Homeboy is TEN YEARS YOUNGER than me. Admittedly, I had about a decade in there in which it was a serious accomplishment to finish a sentence but, still – LMM was 28 when his first Tony-award-winning musical came out.

At 28 I was a lead singer in a cover band, racking up astronomical equipment bills and bar tabs.

So, even without the handicap angle, obviously, I was not making anywhere close to the same kind of contributions.

Running Out of Time

A common theme through Hamilton is that the main character is always doing things as if he was “running out of time.” – resulting in his huge volume of correspondence, political theory, and economic designs which still form the underpinnings of our national economy today.

Now, I am not trying to say that I should be producing a legacy anything like one of our founding fathers, or even one of the greatest artists of our generation. (fight me.)

But, it is quite sobering to look at one’s volume of work and see…not much. One novel and a handful of articles, mostly about video games and weight loss.

Thus, I am haunted by Hamilton – if LMM quits today, his legacy is secure.

if I quit today, I am not sure anyone beyond my immediate family will even notice I am gone.

I say this not in an effort to receive¬† “attaboys” from anyone – but, instead, as a real challenge to myself in my current life.

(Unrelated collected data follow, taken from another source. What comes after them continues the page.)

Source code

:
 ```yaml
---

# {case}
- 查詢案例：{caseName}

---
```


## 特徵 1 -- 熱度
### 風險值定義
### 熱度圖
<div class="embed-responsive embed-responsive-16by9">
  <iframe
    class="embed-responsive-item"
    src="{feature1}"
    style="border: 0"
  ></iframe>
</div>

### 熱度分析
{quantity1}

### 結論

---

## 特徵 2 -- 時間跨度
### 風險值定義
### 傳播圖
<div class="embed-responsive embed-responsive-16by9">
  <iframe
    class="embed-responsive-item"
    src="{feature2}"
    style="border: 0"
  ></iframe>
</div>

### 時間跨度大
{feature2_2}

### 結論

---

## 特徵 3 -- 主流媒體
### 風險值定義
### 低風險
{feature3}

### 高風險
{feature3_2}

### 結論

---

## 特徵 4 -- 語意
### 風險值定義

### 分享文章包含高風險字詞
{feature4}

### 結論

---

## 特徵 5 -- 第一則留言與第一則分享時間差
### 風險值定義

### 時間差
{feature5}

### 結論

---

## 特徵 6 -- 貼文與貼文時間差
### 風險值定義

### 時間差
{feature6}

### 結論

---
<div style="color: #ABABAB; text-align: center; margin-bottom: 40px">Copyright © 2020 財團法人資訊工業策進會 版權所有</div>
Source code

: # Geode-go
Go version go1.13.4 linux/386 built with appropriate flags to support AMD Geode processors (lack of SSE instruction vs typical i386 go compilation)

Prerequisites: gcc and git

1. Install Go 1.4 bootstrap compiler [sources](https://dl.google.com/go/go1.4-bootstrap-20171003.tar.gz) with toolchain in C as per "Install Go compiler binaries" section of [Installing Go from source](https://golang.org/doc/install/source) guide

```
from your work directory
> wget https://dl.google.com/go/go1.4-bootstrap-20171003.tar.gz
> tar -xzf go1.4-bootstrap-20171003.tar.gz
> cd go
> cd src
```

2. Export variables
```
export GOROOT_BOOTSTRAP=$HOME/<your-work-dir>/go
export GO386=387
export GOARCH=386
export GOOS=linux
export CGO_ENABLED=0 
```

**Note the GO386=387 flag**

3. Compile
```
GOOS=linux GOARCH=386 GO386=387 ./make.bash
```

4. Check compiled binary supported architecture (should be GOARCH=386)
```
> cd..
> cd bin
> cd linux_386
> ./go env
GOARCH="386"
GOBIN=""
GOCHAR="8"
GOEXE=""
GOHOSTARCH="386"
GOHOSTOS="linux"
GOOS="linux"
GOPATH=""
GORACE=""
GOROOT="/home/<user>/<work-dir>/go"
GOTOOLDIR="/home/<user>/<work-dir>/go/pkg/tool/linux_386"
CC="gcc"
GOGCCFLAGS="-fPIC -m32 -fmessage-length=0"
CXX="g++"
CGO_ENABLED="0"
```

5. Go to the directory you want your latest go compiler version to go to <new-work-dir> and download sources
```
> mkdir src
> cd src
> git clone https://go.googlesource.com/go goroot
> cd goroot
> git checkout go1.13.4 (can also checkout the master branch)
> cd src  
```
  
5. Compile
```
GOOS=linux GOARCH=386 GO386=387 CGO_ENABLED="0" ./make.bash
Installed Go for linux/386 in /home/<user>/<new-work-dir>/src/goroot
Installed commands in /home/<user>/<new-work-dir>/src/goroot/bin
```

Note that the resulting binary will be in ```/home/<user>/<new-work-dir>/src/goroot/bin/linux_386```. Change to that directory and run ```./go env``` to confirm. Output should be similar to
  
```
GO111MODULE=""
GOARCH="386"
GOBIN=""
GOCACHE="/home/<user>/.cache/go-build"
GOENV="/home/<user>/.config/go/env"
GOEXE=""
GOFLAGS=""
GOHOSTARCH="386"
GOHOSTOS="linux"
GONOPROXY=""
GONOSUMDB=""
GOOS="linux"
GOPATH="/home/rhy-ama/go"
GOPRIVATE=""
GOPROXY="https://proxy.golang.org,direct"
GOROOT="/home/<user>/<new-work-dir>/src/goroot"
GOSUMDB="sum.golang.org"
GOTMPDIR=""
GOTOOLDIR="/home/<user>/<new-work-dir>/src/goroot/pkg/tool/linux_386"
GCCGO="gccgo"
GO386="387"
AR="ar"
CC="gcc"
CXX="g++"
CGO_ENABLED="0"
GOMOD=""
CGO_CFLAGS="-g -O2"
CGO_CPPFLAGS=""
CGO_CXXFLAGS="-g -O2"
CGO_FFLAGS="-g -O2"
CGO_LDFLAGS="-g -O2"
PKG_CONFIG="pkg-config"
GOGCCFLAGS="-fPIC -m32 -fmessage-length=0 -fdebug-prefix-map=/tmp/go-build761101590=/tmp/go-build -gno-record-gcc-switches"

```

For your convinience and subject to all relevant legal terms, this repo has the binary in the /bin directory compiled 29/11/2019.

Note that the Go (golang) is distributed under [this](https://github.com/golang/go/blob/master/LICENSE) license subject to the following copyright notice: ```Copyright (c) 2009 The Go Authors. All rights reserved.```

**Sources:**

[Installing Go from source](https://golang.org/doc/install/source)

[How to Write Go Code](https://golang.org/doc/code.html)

My sole goal for over ten years now has been to live to see my fiftieth birthday. An insensitive and probably idiotic neurologist told me early on in my treatment that “clustered partial complex seizures originating in the temporal lobe” (my personal diagnosis) were essentially a death sentence. And that I most likely would not live to see 50.

So, mission accomplished, right? Except…I’ve lived to see fifty just for the sake of being half a century old, I guess. My “bucket list” was essentially empty until a few weeks ago. “What will I leave behind me?” had never even entered into the equation.

Until seven months of mentally chewing on five (and a half) viewings of Hamilton, that is.